> [Task item]: Whenever "fuber" appears in a line, please copy that line from the data.

> [Entries provided]:
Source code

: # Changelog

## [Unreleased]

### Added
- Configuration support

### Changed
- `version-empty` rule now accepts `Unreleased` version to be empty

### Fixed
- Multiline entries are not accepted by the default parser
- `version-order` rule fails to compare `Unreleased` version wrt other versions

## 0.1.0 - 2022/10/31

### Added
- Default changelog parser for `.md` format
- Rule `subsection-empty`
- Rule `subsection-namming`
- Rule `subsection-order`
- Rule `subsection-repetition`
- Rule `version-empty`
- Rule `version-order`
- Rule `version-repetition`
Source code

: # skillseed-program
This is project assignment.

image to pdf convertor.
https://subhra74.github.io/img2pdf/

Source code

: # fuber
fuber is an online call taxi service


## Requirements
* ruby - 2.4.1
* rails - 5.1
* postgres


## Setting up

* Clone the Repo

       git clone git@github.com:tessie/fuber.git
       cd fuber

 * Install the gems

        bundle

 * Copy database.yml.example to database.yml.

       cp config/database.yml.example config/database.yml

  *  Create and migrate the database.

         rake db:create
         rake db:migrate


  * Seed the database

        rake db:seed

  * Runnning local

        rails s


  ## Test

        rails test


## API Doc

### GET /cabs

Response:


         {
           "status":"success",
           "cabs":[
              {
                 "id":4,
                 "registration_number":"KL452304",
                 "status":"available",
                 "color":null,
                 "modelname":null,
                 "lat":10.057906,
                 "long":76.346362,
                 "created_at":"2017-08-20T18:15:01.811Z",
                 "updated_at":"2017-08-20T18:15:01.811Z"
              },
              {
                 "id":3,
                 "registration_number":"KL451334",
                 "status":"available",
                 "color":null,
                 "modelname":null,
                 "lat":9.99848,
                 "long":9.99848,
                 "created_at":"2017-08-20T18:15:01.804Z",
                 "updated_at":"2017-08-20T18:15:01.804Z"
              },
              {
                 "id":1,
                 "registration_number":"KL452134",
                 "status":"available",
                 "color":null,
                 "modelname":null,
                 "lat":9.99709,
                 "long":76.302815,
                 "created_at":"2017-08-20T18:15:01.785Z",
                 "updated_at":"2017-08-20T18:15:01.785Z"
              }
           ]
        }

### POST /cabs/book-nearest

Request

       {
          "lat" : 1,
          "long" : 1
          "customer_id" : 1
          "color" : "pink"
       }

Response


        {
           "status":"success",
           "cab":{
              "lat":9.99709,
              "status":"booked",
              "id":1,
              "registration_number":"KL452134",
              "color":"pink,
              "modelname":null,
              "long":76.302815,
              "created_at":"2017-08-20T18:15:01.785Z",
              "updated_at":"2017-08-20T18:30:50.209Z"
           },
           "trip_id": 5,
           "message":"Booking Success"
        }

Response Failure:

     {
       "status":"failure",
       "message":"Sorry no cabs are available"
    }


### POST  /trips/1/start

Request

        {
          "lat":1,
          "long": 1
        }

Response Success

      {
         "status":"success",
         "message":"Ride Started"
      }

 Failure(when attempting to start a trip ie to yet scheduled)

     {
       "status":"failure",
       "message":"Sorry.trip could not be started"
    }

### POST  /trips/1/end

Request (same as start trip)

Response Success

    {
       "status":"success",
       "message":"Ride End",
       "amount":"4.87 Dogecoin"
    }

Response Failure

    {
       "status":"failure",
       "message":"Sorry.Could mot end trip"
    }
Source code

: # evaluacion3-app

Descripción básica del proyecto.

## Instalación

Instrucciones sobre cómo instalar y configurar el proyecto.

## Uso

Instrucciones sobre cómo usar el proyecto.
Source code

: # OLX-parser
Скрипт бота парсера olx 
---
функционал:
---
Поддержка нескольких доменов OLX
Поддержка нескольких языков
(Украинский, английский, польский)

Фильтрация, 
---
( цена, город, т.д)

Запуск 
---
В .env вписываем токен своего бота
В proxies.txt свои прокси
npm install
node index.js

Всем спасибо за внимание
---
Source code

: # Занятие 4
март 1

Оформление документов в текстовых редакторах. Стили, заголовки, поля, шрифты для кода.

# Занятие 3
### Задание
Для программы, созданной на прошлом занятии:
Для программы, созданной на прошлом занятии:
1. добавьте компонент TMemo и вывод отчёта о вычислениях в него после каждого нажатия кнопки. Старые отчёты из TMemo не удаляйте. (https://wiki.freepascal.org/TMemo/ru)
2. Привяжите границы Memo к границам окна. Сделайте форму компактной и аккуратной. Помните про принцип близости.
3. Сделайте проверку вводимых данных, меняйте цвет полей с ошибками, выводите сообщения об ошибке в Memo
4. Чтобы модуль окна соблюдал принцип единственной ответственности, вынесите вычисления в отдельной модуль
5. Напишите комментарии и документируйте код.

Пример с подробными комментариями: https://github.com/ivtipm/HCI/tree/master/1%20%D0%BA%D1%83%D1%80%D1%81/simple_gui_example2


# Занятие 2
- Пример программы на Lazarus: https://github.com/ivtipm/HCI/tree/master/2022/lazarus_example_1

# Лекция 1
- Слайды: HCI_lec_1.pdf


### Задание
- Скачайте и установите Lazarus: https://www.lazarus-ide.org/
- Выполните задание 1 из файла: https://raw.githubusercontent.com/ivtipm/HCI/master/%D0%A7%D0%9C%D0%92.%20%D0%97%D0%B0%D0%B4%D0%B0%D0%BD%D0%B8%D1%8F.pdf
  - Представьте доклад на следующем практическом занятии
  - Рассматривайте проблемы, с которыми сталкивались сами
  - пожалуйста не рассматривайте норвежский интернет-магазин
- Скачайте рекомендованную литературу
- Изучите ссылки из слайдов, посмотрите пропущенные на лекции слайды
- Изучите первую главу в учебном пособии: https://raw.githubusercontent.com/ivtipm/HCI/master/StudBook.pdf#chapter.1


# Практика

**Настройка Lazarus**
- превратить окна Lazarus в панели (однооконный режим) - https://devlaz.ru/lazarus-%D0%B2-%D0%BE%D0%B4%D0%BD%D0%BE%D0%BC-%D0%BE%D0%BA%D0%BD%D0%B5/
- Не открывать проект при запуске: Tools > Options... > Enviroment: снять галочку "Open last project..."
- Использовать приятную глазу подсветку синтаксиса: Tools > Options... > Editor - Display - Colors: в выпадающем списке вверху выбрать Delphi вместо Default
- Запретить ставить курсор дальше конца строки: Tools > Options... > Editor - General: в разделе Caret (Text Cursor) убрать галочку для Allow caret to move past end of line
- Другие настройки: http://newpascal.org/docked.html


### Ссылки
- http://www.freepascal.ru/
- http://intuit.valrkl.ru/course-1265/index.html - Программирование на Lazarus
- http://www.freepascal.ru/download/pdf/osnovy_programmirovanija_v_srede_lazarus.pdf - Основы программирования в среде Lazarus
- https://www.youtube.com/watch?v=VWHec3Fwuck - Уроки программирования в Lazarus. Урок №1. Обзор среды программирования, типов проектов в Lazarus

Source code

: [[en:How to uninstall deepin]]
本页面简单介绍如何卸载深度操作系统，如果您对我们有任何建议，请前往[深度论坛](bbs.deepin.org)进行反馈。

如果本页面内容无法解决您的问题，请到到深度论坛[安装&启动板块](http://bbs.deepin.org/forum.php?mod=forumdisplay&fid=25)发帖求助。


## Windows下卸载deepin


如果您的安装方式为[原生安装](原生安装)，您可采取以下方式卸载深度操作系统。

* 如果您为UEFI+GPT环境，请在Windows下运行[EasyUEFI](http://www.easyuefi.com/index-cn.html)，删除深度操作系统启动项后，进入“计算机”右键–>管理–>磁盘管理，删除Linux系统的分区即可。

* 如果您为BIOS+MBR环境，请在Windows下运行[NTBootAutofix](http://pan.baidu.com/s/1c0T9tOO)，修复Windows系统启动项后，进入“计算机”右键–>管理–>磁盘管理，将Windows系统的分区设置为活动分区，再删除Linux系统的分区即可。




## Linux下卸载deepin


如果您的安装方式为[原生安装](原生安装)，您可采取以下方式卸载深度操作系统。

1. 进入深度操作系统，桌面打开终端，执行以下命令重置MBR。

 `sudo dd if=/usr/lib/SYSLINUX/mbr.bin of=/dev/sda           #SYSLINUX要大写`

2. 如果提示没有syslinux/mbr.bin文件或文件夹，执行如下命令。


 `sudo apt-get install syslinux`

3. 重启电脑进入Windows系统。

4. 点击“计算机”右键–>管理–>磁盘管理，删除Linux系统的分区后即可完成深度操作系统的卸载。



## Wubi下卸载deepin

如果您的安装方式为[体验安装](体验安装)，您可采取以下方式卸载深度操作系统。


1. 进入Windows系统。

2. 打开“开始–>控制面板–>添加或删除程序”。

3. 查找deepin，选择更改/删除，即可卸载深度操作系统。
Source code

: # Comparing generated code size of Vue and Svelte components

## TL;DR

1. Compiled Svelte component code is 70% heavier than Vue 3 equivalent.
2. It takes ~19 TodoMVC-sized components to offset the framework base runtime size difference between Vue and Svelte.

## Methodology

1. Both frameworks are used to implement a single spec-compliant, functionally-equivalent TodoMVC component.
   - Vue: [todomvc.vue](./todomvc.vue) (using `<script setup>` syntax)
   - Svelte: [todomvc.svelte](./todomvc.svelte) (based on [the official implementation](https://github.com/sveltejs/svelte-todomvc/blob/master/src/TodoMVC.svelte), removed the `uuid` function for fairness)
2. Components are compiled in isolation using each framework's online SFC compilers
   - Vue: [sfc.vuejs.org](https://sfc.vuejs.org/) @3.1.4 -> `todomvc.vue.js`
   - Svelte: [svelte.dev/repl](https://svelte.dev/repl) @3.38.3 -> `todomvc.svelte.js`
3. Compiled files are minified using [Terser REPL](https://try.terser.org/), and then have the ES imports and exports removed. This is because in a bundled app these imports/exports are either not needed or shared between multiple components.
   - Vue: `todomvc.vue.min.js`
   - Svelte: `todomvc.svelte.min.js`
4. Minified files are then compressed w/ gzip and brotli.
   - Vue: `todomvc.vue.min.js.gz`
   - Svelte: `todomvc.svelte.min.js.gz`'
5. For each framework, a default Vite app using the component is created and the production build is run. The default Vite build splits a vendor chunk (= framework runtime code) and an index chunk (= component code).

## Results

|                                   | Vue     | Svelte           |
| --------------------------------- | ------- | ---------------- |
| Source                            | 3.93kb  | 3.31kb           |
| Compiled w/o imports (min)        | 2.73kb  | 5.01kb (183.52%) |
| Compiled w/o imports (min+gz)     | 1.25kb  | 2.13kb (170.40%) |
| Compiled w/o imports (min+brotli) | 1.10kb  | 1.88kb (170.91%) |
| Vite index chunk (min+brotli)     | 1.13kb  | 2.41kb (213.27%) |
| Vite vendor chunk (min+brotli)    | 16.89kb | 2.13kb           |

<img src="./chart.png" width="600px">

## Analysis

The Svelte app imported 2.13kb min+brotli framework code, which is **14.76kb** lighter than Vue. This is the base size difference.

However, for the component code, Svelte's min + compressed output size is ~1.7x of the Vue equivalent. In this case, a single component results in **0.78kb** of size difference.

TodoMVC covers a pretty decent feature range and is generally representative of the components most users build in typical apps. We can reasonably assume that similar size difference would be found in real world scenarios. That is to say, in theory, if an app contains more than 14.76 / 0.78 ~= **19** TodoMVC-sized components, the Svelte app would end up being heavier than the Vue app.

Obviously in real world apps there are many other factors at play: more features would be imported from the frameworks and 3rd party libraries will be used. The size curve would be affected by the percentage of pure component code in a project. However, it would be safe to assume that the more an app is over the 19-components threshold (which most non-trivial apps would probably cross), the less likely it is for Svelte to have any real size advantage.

> [Your response]:
: # fuber
fuber is an online call taxi service
       git clone git@github.com:tessie/fuber.git
       cd fuber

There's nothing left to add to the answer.